### INSTRUCTIONS FOR THE TASK
Word for word, repeat all of the entries.

### DATA EXTRACT

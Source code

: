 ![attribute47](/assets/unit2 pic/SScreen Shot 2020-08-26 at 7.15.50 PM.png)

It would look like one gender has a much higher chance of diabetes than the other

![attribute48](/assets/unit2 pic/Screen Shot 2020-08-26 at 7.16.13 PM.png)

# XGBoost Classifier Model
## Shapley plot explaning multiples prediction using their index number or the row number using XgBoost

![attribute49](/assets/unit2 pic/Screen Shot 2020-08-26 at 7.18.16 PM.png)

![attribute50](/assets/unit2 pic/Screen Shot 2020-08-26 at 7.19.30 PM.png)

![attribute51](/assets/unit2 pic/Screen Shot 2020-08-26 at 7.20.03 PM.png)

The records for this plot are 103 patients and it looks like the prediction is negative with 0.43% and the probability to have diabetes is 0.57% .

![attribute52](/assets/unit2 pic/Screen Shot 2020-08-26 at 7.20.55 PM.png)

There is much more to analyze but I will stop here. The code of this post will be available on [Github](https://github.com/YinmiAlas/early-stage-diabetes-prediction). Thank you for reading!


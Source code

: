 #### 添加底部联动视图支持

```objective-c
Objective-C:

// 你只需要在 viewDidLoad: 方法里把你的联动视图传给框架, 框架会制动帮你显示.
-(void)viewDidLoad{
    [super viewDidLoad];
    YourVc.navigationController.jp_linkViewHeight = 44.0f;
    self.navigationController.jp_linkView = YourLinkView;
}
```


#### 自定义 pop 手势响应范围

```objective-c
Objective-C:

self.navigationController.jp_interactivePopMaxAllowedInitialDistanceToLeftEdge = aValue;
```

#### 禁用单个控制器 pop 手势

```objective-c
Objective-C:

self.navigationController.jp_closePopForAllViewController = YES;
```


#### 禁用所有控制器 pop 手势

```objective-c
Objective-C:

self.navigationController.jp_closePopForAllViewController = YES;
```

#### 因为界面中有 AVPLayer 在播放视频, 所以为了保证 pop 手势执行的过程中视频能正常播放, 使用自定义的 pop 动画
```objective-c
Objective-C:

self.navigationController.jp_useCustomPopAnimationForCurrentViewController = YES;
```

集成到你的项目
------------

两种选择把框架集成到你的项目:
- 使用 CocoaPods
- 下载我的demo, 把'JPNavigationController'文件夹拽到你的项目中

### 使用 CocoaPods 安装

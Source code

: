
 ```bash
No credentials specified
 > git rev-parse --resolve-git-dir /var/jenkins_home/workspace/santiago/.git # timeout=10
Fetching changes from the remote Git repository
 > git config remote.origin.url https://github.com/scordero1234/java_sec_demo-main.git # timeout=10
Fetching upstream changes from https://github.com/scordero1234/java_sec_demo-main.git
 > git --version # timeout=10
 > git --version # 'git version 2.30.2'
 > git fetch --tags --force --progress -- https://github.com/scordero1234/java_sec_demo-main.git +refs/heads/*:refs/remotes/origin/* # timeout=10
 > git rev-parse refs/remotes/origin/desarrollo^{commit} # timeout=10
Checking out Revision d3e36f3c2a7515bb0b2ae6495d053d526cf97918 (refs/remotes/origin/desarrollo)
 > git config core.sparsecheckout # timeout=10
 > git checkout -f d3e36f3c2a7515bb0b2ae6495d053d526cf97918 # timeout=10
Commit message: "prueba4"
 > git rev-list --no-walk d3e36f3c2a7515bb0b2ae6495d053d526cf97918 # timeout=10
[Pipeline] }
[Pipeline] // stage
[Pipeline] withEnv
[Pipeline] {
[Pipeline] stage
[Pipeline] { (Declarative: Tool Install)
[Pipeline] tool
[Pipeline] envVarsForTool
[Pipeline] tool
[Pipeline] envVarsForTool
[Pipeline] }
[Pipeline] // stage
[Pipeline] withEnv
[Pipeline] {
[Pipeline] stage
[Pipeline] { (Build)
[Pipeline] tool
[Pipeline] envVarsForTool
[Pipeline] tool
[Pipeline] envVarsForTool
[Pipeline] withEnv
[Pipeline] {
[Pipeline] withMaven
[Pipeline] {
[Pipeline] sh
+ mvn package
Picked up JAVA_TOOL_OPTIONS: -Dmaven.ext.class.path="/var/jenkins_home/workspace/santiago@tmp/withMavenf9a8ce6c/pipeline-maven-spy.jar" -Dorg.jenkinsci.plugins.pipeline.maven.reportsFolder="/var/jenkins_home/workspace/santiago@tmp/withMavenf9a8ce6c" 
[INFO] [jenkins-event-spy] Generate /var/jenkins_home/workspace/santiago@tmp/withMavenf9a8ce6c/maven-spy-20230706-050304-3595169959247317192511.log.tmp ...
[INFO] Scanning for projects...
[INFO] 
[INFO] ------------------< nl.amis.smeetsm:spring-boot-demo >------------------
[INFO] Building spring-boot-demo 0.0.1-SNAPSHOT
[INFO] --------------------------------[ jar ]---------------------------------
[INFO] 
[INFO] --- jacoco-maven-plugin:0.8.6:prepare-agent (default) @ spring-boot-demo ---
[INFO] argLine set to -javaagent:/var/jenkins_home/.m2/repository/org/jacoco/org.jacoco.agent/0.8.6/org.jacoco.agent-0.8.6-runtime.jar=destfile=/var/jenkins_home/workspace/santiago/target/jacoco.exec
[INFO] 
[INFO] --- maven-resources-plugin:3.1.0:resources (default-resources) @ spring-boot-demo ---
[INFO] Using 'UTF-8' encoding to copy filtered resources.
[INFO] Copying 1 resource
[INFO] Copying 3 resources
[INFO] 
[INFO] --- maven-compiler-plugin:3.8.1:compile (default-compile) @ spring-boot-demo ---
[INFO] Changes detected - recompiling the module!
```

### SOLUTION BELOW
Source code

: ![attribute47](/assets/unit2 pic/SScreen Shot 2020-08-26 at 7.15.50 PM.png)

It would look like one gender has a much higher chance of diabetes than the other

![attribute48](/assets/unit2 pic/Screen Shot 2020-08-26 at 7.16.13 PM.png)

# XGBoost Classifier Model
## Shapley plot explaning multiples prediction using their index number or the row number using XgBoost

![attribute49](/assets/unit2 pic/Screen Shot 2020-08-26 at 7.18.16 PM.png)

![attribute50](/assets/unit2 pic/Screen Shot 2020-08-26 at 7.19.30 PM.png)

![attribute51](/assets/unit2 pic/Screen Shot 2020-08-26 at 7.20.03 PM.png)

The records for this plot are 103 patients and it looks like the prediction is negative with 0.43% and the probability to have diabetes is 0.57% .

![attribute52](/assets/unit2 pic/Screen Shot 2020-08-26 at 7.20.55 PM.png)

There is much more to analyze but I will stop here. The code of this post will be available on [Github](https://github.com/YinmiAlas/early-stage-diabetes-prediction). Thank you for reading!


Source code

: #### 添加底部联动视图支持

```objective-c
Objective-C:

// 你只需要在 viewDidLoad: 方法里把你的联动视图传给框架, 框架会制动帮你显示.
-(void)viewDidLoad{
    [super viewDidLoad];
    YourVc.navigationController.jp_linkViewHeight = 44.0f;
    self.navigationController.jp_linkView = YourLinkView;
}
```


#### 自定义 pop 手势响应范围

```objective-c
Objective-C:

self.navigationController.jp_interactivePopMaxAllowedInitialDistanceToLeftEdge = aValue;
```

#### 禁用单个控制器 pop 手势

```objective-c
Objective-C:

self.navigationController.jp_closePopForAllViewController = YES;
```


#### 禁用所有控制器 pop 手势

```objective-c
Objective-C:

self.navigationController.jp_closePopForAllViewController = YES;
```

#### 因为界面中有 AVPLayer 在播放视频, 所以为了保证 pop 手势执行的过程中视频能正常播放, 使用自定义的 pop 动画
```objective-c
Objective-C:

self.navigationController.jp_useCustomPopAnimationForCurrentViewController = YES;
```

集成到你的项目
------------

两种选择把框架集成到你的项目:
- 使用 CocoaPods
- 下载我的demo, 把'JPNavigationController'文件夹拽到你的项目中

### 使用 CocoaPods 安装

Source code

:
 ```bash
No credentials specified
 > git rev-parse --resolve-git-dir /var/jenkins_home/workspace/santiago/.git # timeout=10
Fetching changes from the remote Git repository
 > git config remote.origin.url https://github.com/scordero1234/java_sec_demo-main.git # timeout=10
Fetching upstream changes from https://github.com/scordero1234/java_sec_demo-main.git
 > git --version # timeout=10
 > git --version # 'git version 2.30.2'
 > git fetch --tags --force --progress -- https://github.com/scordero1234/java_sec_demo-main.git +refs/heads/*:refs/remotes/origin/* # timeout=10
 > git rev-parse refs/remotes/origin/desarrollo^{commit} # timeout=10
Checking out Revision d3e36f3c2a7515bb0b2ae6495d053d526cf97918 (refs/remotes/origin/desarrollo)
 > git config core.sparsecheckout # timeout=10
 > git checkout -f d3e36f3c2a7515bb0b2ae6495d053d526cf97918 # timeout=10
Commit message: "prueba4"
 > git rev-list --no-walk d3e36f3c2a7515bb0b2ae6495d053d526cf97918 # timeout=10
[Pipeline] }
[Pipeline] // stage
[Pipeline] withEnv
[Pipeline] {
[Pipeline] stage
[Pipeline] { (Declarative: Tool Install)
[Pipeline] tool
[Pipeline] envVarsForTool
[Pipeline] tool
[Pipeline] envVarsForTool
[Pipeline] }
[Pipeline] // stage
[Pipeline] withEnv
[Pipeline] {
[Pipeline] stage
[Pipeline] { (Build)
[Pipeline] tool
[Pipeline] envVarsForTool
[Pipeline] tool
[Pipeline] envVarsForTool
[Pipeline] withEnv
[Pipeline] {
[Pipeline] withMaven
[Pipeline] {
[Pipeline] sh
+ mvn package
Picked up JAVA_TOOL_OPTIONS: -Dmaven.ext.class.path="/var/jenkins_home/workspace/santiago@tmp/withMavenf9a8ce6c/pipeline-maven-spy.jar" -Dorg.jenkinsci.plugins.pipeline.maven.reportsFolder="/var/jenkins_home/workspace/santiago@tmp/withMavenf9a8ce6c" 
[INFO] [jenkins-event-spy] Generate /var/jenkins_home/workspace/santiago@tmp/withMavenf9a8ce6c/maven-spy-20230706-050304-3595169959247317192511.log.tmp ...
[INFO] Scanning for projects...
[INFO] 
[INFO] ------------------< nl.amis.smeetsm:spring-boot-demo >------------------
[INFO] Building spring-boot-demo 0.0.1-SNAPSHOT
[INFO] --------------------------------[ jar ]---------------------------------
[INFO] 
[INFO] --- jacoco-maven-plugin:0.8.6:prepare-agent (default) @ spring-boot-demo ---
[INFO] argLine set to -javaagent:/var/jenkins_home/.m2/repository/org/jacoco/org.jacoco.agent/0.8.6/org.jacoco.agent-0.8.6-runtime.jar=destfile=/var/jenkins_home/workspace/santiago/target/jacoco.exec
[INFO] 
[INFO] --- maven-resources-plugin:3.1.0:resources (default-resources) @ spring-boot-demo ---
[INFO] Using 'UTF-8' encoding to copy filtered resources.
[INFO] Copying 1 resource
[INFO] Copying 3 resources
[INFO] 
[INFO] --- maven-compiler-plugin:3.8.1:compile (default-compile) @ spring-boot-demo ---
[INFO] Changes detected - recompiling the module!
```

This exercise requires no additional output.